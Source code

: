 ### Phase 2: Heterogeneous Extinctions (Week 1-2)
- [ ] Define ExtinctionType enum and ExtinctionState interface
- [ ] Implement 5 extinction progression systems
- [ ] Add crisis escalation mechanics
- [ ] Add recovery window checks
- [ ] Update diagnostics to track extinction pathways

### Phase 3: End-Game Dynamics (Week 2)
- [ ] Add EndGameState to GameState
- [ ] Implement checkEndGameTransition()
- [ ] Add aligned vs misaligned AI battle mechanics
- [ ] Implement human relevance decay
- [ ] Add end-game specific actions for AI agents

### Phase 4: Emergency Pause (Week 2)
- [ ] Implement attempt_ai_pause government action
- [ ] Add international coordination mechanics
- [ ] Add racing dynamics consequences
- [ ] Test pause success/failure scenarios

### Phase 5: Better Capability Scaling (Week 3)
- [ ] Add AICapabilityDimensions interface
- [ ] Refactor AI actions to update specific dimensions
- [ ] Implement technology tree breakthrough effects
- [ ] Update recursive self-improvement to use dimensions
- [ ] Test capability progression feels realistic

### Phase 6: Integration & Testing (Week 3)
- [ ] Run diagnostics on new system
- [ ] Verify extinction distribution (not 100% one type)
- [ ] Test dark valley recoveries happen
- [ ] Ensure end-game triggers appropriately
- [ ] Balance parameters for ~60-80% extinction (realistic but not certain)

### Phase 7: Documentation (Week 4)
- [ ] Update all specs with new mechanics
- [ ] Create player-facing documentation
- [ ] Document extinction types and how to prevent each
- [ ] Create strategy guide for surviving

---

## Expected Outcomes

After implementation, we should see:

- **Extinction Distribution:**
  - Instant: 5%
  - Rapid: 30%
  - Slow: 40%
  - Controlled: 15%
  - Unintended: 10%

YOUR TASK: Please reproduce exactly the lines from the first one of the records above through the line containing "- [ ] Ensure end-game triggers appropriately", both included, and nothing else.

OUTPUT FOR THIS EXERCISE:
Source code

: ### Phase 2: Heterogeneous Extinctions (Week 1-2)
- [ ] Define ExtinctionType enum and ExtinctionState interface
- [ ] Implement 5 extinction progression systems
- [ ] Add crisis escalation mechanics
- [ ] Add recovery window checks
- [ ] Update diagnostics to track extinction pathways

### Phase 3: End-Game Dynamics (Week 2)
- [ ] Add EndGameState to GameState
- [ ] Implement checkEndGameTransition()
- [ ] Add aligned vs misaligned AI battle mechanics
- [ ] Implement human relevance decay
- [ ] Add end-game specific actions for AI agents

### Phase 4: Emergency Pause (Week 2)
- [ ] Implement attempt_ai_pause government action
- [ ] Add international coordination mechanics
- [ ] Add racing dynamics consequences
- [ ] Test pause success/failure scenarios

### Phase 5: Better Capability Scaling (Week 3)
- [ ] Add AICapabilityDimensions interface
- [ ] Refactor AI actions to update specific dimensions
- [ ] Implement technology tree breakthrough effects
- [ ] Update recursive self-improvement to use dimensions
- [ ] Test capability progression feels realistic

### Phase 6: Integration & Testing (Week 3)
- [ ] Run diagnostics on new system
- [ ] Verify extinction distribution (not 100% one type)
- [ ] Test dark valley recoveries happen
- [ ] Ensure end-game triggers appropriately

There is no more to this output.